A Few More...

Cruel and Usual Punishment by Nonie Darwish

This was hard to read because of the subject matter, but it was on my shelf for a very long time and needed to be either read or discarded, which I didn't feel I could do. I didn't find it particularly well written. It's quite emotional, but anyone living such experiences would be emotional in the telling of their story. There is some good information in here, and it is worth reading. 

Becoming Mrs Lewis by Patti Callahan

I did not enjoy this much. The book was heavy on Joy Davidman's "finding herself", which included leaving her husband and children in America for months while she had her "me time" in England, even when they were struggling to make ends meet. It doesn't paint a very flattering picture of her. I was disappointed with other things too. When "The Inklings" met at their usual pub, we are frequently told about the wonderful conversations they had, the brilliant exchange of ideas and philosophies, but we are never allowed in. We are told they happened, then it moves on to the next scene. I also question whether Lewis actually gushed over Davidman's work as much as this book implies; it seems odd that such great writing wouldn't be better known. 

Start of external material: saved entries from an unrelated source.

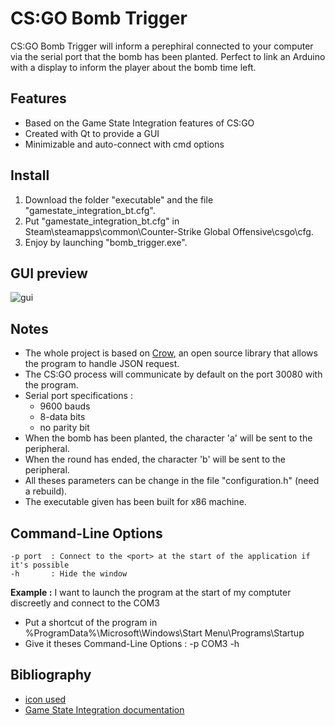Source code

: # CS:GO Bomb Trigger

CS:GO Bomb Trigger will inform a perephiral connected to your computer via the serial port that the bomb has been planted.
Perfect to link an Arduino with a display to inform the player about the bomb time left.

## Features

 - Based on the Game State Integration features of CS:GO
 - Created with Qt to provide a GUI
 - Minimizable and auto-connect with cmd options

## Install

1. Download the folder "executable" and the file "gamestate_integration_bt.cfg".
2. Put "gamestate_integration_bt.cfg" in Steam\steamapps\common\Counter-Strike Global Offensive\csgo\cfg.
3. Enjoy by launching "bomb_trigger.exe".

## GUI preview

![gui](http://i.imgur.com/oalXG9S.png)

## Notes

 - The whole project is based on [Crow](https://github.com/ipkn/crow/), an open source library that allows the program to handle JSON request.
 - The CS:GO process will communicate by default on the port 30080 with the program.
 - Serial port specifications :
    - 9600 bauds
    - 8-data bits
    - no parity bit
 - When the bomb has been planted, the character 'a' will be sent to the peripheral.
 - When the round has ended, the character 'b' will be sent to the peripheral.
 - All theses parameters can be change in the file "configuration.h" (need a rebuild).
 - The executable given has been built for x86 machine.

## Command-Line Options

```
-p port  : Connect to the <port> at the start of the application if it's possible
-h       : Hide the window
```

**Example :** I want to launch the program at the start of my comptuter discreetly and connect to the COM3
 - Put a shortcut of the program in %ProgramData%\Microsoft\Windows\Start Menu\Programs\Startup
 - Give it theses Command-Line Options : -p COM3 -h

## Bibliography

- [icon used](http://www.flaticon.com/free-icon/bomb-warning_16562)
- [Game State Integration documentation](https://developer.valvesoftware.com/wiki/Counter-Strike:_Global_Offensive_Game_State_Integration)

The Frozen Thames by Helen Humphries

A lovely surprise. I'm not sure what I expected but it wasn't this. It's a small, hard cover book that looks like an art or gift book, but each chapter tells a story. The Thames has frozen over 40 times in recorded history and there's a fictional story set in each of those times. They are quite short but every one of them quickly grabs your attention and takes you to that time and place. The characters are vivid and the plots are wonderfully imaginative. Highly recommend.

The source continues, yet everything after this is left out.